Investors will have to fund Bond Connect positions out of Hong Kong offshore renminbi pool (CNH), so they will be exposed to short-term spikes in CNH spreads.
Therefore CNH liquidity conditions are likely to tighten slightly in the coming weeks. The start of Stock Connect led to CNH liquidity withdrawal of Rmb45 billion and a sharp rise in CNH rates in late 2014 and early 2015.
Interest rate hedging with onshore interest rate swaps is not permitted under the Bond Connect scheme. Investments must be deemed to be mid-to-long term by the PBoC, so no flighty hedge funds.
China will initially allow only northbound flows; that is foreign institutional investors purchasing onshore China interbank bonds.

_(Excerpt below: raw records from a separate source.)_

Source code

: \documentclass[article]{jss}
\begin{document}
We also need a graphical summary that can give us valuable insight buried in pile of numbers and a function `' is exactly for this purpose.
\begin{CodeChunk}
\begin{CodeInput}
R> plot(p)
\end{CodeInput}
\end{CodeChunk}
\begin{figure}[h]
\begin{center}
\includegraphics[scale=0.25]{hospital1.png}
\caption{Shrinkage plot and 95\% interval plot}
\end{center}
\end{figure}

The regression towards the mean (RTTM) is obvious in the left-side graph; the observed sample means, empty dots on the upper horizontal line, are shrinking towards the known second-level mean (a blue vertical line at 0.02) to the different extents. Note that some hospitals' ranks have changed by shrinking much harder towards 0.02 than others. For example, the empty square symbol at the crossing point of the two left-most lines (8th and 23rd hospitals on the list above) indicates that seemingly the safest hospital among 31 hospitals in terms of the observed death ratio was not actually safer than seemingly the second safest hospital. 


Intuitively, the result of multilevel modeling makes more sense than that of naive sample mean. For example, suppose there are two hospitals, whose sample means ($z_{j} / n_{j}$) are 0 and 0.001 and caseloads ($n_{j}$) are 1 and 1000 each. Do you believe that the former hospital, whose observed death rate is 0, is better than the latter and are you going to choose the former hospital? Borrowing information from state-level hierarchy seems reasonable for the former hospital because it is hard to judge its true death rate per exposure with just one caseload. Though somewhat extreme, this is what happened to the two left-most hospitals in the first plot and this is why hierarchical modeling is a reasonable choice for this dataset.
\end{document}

Southbound trading has been delayed to an unspecified later date, presumably until capital outflow pressures ease up further.
Block trades are not possible under Bond Connect; this may pose a hurdle for real-money investors looking to conduct one sizeable trade and subsequently allocate the position into various
How to access the onshore repo market also remains uncertain under the existing account
The direct settlement counterparty for global investors using Bond Connect will be the Hong Kong Monetary Authority’s Central Moneymarkets Unit (CMU), which would conduct settlements through accounts opened at China Central Depository & Clearing and Shanghai Clearing House.
This negates the need for investors to set up an account with an onshore settlement agent, necessary under the current ways to access the China Interbank Bond Market. However foreign investors are exposed to counterparty risk with the Central Moneymarkets Unit (CMU), as their holdings of onshore bonds are held under a nominee structure.
Currently, the cash bond settlement cycle is limited to T+0 or T+1. T+2 may or may not happen at a later stage.
China's Tax Bureau has not issued a clarification so far on whether investments will be exempt from capital gains tax.
China needs to do better if it is to attract foreign private investors in the face of a weakening renminbi and following credit rating agency Moody’s downgrade of China’s long-term credit rating from Aa3 to Aa1, its first such downgrade in almost 30 years.